• _Description of the task_: Search the material below for "begin" and copy every line where it occurs.

• _Data for this task_:

= = = =

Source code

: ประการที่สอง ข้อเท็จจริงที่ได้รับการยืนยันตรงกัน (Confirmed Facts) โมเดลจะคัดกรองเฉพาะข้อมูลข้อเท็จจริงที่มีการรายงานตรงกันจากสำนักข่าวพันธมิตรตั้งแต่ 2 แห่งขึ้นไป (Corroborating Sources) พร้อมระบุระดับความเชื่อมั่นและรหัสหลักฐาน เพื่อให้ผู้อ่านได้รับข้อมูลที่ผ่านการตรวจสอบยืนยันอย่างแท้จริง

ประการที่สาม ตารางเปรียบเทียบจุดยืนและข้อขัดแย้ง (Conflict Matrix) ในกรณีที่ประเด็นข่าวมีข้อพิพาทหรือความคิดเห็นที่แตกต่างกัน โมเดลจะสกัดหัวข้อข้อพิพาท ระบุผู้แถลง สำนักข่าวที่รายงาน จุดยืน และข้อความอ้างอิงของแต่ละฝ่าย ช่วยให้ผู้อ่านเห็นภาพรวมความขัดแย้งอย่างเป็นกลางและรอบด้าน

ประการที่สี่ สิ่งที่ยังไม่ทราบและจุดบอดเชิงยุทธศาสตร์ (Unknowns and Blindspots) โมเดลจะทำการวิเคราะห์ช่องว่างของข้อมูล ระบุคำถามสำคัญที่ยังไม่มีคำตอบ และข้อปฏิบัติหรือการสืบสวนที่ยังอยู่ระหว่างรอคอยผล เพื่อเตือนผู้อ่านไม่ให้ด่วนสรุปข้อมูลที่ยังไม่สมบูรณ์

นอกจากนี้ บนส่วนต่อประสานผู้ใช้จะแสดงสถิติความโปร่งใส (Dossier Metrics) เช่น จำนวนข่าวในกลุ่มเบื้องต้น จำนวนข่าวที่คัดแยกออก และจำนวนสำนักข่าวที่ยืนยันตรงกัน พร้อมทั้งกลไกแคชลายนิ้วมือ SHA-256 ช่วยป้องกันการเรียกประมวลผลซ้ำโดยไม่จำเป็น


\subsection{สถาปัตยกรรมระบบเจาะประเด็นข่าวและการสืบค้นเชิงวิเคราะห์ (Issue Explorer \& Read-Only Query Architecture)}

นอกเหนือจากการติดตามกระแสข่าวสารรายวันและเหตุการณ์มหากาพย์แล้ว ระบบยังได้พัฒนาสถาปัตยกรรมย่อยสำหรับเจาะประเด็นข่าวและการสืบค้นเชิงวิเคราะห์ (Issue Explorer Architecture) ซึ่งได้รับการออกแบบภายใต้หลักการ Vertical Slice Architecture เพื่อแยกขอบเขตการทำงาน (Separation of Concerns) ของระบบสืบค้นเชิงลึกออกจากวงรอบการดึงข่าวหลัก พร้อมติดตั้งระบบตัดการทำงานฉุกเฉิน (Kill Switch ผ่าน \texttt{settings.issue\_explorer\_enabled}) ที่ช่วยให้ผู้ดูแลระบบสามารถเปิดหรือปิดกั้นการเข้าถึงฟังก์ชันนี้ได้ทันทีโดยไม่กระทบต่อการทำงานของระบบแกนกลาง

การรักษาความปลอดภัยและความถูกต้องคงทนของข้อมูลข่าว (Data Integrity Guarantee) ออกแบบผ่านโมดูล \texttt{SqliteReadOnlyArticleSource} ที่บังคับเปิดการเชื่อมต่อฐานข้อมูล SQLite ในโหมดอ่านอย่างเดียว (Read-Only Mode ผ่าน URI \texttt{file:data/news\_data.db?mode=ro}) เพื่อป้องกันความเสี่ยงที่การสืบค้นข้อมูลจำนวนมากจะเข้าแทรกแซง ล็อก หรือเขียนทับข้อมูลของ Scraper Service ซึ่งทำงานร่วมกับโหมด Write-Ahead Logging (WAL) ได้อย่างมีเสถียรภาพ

= = = =

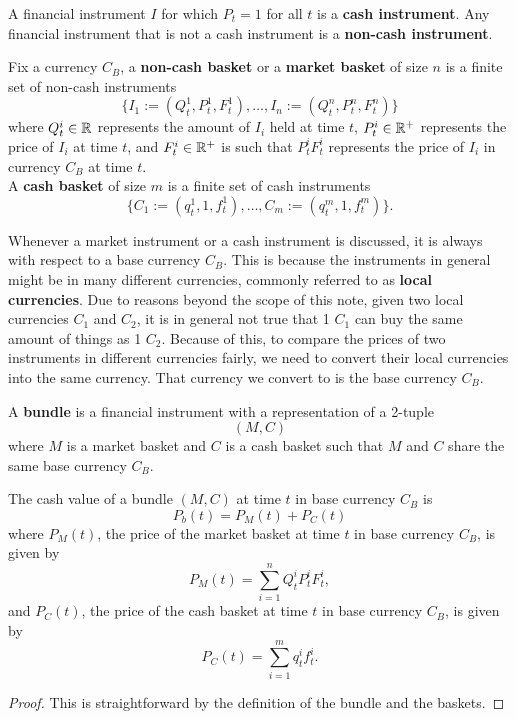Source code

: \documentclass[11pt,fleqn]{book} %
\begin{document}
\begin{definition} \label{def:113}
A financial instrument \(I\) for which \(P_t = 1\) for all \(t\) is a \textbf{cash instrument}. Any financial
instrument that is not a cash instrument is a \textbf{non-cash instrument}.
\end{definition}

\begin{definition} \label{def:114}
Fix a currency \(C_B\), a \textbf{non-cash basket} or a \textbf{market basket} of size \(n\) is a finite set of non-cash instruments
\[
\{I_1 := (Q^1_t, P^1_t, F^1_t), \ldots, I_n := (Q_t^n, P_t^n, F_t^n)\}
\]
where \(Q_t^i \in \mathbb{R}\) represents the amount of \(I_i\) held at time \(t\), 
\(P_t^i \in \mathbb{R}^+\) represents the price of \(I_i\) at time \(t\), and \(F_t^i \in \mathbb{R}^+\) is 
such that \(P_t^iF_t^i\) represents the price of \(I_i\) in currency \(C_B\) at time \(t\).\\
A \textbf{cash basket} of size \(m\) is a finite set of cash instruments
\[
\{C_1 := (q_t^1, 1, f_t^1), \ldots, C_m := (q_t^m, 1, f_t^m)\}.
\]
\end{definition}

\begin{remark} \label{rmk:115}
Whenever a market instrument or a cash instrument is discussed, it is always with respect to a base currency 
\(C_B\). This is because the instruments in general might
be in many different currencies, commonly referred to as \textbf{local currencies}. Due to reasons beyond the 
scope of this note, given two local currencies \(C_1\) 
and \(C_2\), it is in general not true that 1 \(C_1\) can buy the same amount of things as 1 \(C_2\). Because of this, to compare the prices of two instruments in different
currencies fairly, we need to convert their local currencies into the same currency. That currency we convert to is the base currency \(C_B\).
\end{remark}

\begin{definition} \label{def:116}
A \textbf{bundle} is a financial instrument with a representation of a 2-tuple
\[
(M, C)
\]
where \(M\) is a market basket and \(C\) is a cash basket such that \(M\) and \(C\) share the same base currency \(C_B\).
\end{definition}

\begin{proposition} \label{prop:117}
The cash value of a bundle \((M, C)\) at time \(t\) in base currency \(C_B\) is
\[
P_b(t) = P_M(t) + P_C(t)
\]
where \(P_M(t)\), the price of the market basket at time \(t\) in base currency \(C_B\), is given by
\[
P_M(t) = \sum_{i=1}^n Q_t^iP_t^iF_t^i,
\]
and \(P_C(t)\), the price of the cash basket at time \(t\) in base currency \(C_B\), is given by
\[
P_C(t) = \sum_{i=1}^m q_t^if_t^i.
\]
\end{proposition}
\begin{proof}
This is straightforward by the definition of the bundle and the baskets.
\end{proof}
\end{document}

= = = =

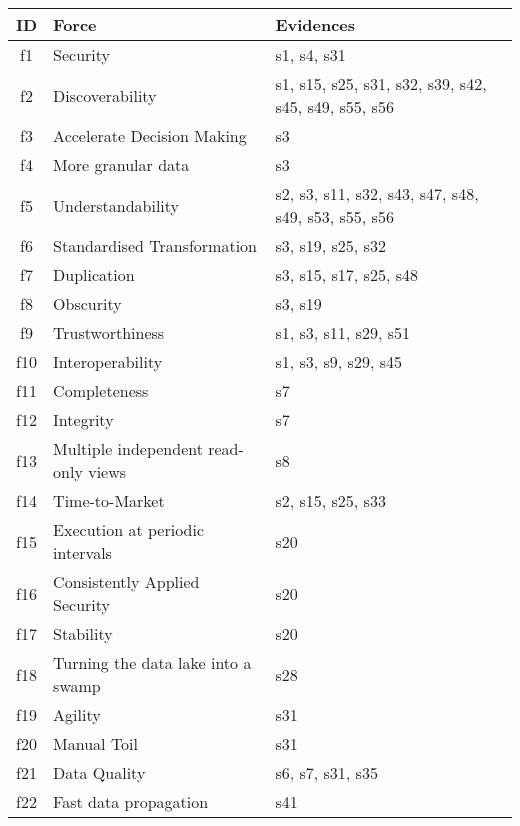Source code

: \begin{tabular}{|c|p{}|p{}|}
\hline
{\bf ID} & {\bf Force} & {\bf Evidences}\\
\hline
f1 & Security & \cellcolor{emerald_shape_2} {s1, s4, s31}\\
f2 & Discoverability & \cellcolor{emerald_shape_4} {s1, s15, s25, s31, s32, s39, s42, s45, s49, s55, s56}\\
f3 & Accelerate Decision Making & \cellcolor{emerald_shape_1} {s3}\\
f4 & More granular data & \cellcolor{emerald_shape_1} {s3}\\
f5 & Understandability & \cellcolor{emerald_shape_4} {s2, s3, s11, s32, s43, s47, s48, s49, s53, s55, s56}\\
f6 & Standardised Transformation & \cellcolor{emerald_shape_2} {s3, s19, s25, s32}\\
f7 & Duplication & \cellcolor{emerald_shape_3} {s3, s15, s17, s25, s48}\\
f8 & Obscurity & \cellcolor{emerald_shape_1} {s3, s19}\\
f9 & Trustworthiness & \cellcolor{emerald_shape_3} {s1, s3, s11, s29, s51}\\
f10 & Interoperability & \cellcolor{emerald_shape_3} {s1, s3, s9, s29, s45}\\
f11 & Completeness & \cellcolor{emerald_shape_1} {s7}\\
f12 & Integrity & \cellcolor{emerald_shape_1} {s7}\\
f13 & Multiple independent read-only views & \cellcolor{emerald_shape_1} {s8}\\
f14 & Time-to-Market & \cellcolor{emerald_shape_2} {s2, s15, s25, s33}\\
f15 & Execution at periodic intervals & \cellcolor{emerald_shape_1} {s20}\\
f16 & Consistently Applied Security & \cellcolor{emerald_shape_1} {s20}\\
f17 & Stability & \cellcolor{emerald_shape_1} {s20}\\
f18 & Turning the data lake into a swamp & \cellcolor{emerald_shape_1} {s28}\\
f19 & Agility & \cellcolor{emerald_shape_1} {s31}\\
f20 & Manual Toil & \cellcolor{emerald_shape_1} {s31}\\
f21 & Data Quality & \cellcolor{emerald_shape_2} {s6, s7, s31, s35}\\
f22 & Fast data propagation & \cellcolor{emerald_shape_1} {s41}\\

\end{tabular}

= = = =

• _Output for this exercise_:
\begin{document}
\begin{definition} \label{def:113}
\begin{definition} \label{def:114}
\begin{remark} \label{rmk:115}
\begin{definition} \label{def:116}
\begin{proposition} \label{prop:117}
\begin{proof}
: \begin{tabular}{|c|p{}|p{}|}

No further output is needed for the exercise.